§ **WHAT THE TASK ASKS**: Exact wording is required: give all the records again, minus the pictures.

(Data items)
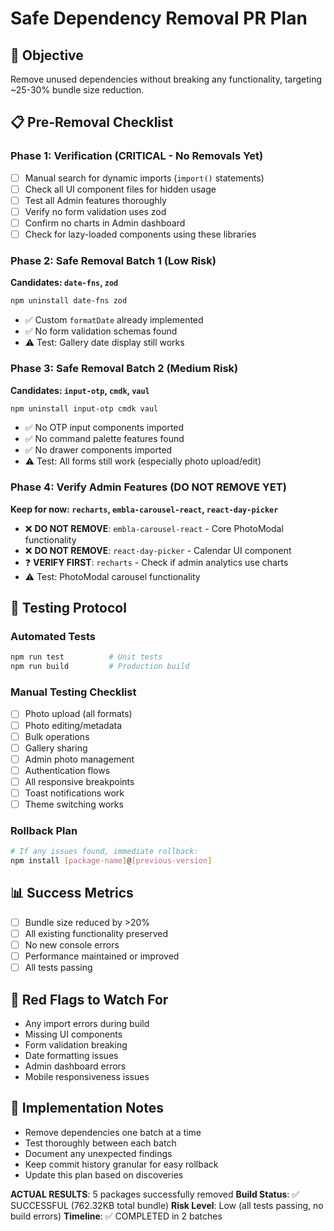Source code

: # Safe Dependency Removal PR Plan

## 🎯 Objective
Remove unused dependencies without breaking any functionality, targeting ~25-30% bundle size reduction.

## 📋 Pre-Removal Checklist

### Phase 1: Verification (CRITICAL - No Removals Yet)
- [ ] Manual search for dynamic imports (`import()` statements)
- [ ] Check all UI component files for hidden usage
- [ ] Test all Admin features thoroughly
- [ ] Verify no form validation uses zod
- [ ] Confirm no charts in Admin dashboard
- [ ] Check for lazy-loaded components using these libraries

### Phase 2: Safe Removal Batch 1 (Low Risk)
**Candidates: `date-fns`, `zod`**
```bash
npm uninstall date-fns zod
```
- ✅ Custom `formatDate` already implemented
- ✅ No form validation schemas found
- ⚠️ Test: Gallery date display still works

### Phase 3: Safe Removal Batch 2 (Medium Risk)
**Candidates: `input-otp`, `cmdk`, `vaul`**
```bash
npm uninstall input-otp cmdk vaul
```
- ✅ No OTP input components imported
- ✅ No command palette features found
- ✅ No drawer components imported
- ⚠️ Test: All forms still work (especially photo upload/edit)

### Phase 4: Verify Admin Features (DO NOT REMOVE YET)
**Keep for now: `recharts`, `embla-carousel-react`, `react-day-picker`**
- ❌ **DO NOT REMOVE**: `embla-carousel-react` - Core PhotoModal functionality
- ❌ **DO NOT REMOVE**: `react-day-picker` - Calendar UI component  
- ❓ **VERIFY FIRST**: `recharts` - Check if admin analytics use charts
- ⚠️ Test: PhotoModal carousel functionality

## 🧪 Testing Protocol

### Automated Tests
```bash
npm run test          # Unit tests
npm run build         # Production build
```

### Manual Testing Checklist
- [ ] Photo upload (all formats)
- [ ] Photo editing/metadata
- [ ] Bulk operations
- [ ] Gallery sharing
- [ ] Admin photo management
- [ ] Authentication flows
- [ ] All responsive breakpoints
- [ ] Toast notifications work
- [ ] Theme switching works

### Rollback Plan
```bash
# If any issues found, immediate rollback:
npm install [package-name]@[previous-version]
```

## 📊 Success Metrics
- [ ] Bundle size reduced by >20%
- [ ] All existing functionality preserved
- [ ] No new console errors
- [ ] Performance maintained or improved
- [ ] All tests passing

## 🚨 Red Flags to Watch For
- Any import errors during build
- Missing UI components
- Form validation breaking
- Date formatting issues
- Admin dashboard errors
- Mobile responsiveness issues

## 📝 Implementation Notes
- Remove dependencies one batch at a time
- Test thoroughly between each batch
- Document any unexpected findings
- Keep commit history granular for easy rollback
- Update this plan based on discoveries

**ACTUAL RESULTS**: 5 packages successfully removed
**Build Status**: ✅ SUCCESSFUL (762.32KB total bundle)
**Risk Level**: Low (all tests passing, no build errors)
**Timeline**: ✅ COMPLETED in 2 batches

§ **TASK RESPONSE**:
Source code

: # Safe Dependency Removal PR Plan

## 🎯 Objective
Remove unused dependencies without breaking any functionality, targeting ~25-30% bundle size reduction.

## 📋 Pre-Removal Checklist

### Phase 1: Verification (CRITICAL - No Removals Yet)
- [ ] Manual search for dynamic imports (`import()` statements)
- [ ] Check all UI component files for hidden usage
- [ ] Test all Admin features thoroughly
- [ ] Verify no form validation uses zod
- [ ] Confirm no charts in Admin dashboard
- [ ] Check for lazy-loaded components using these libraries

### Phase 2: Safe Removal Batch 1 (Low Risk)
**Candidates: `date-fns`, `zod`**
```bash
npm uninstall date-fns zod
```
- ✅ Custom `formatDate` already implemented
- ✅ No form validation schemas found
- ⚠️ Test: Gallery date display still works

### Phase 3: Safe Removal Batch 2 (Medium Risk)
**Candidates: `input-otp`, `cmdk`, `vaul`**
```bash
npm uninstall input-otp cmdk vaul
```
- ✅ No OTP input components imported
- ✅ No command palette features found
- ✅ No drawer components imported
- ⚠️ Test: All forms still work (especially photo upload/edit)

### Phase 4: Verify Admin Features (DO NOT REMOVE YET)
**Keep for now: `recharts`, `embla-carousel-react`, `react-day-picker`**
- ❌ **DO NOT REMOVE**: `embla-carousel-react` - Core PhotoModal functionality
- ❌ **DO NOT REMOVE**: `react-day-picker` - Calendar UI component  
- ❓ **VERIFY FIRST**: `recharts` - Check if admin analytics use charts
- ⚠️ Test: PhotoModal carousel functionality

## 🧪 Testing Protocol

### Automated Tests
```bash
npm run test          # Unit tests
npm run build         # Production build
```

### Manual Testing Checklist
- [ ] Photo upload (all formats)
- [ ] Photo editing/metadata
- [ ] Bulk operations
- [ ] Gallery sharing
- [ ] Admin photo management
- [ ] Authentication flows
- [ ] All responsive breakpoints
- [ ] Toast notifications work
- [ ] Theme switching works

### Rollback Plan
```bash
# If any issues found, immediate rollback:
npm install [package-name]@[previous-version]
```

## 📊 Success Metrics
- [ ] Bundle size reduced by >20%
- [ ] All existing functionality preserved
- [ ] No new console errors
- [ ] Performance maintained or improved
- [ ] All tests passing

## 🚨 Red Flags to Watch For
- Any import errors during build
- Missing UI components
- Form validation breaking
- Date formatting issues
- Admin dashboard errors
- Mobile responsiveness issues

## 📝 Implementation Notes
- Remove dependencies one batch at a time
- Test thoroughly between each batch
- Document any unexpected findings
- Keep commit history granular for easy rollback
- Update this plan based on discoveries

**ACTUAL RESULTS**: 5 packages successfully removed
**Build Status**: ✅ SUCCESSFUL (762.32KB total bundle)
**Risk Level**: Low (all tests passing, no build errors)
**Timeline**: ✅ COMPLETED in 2 batches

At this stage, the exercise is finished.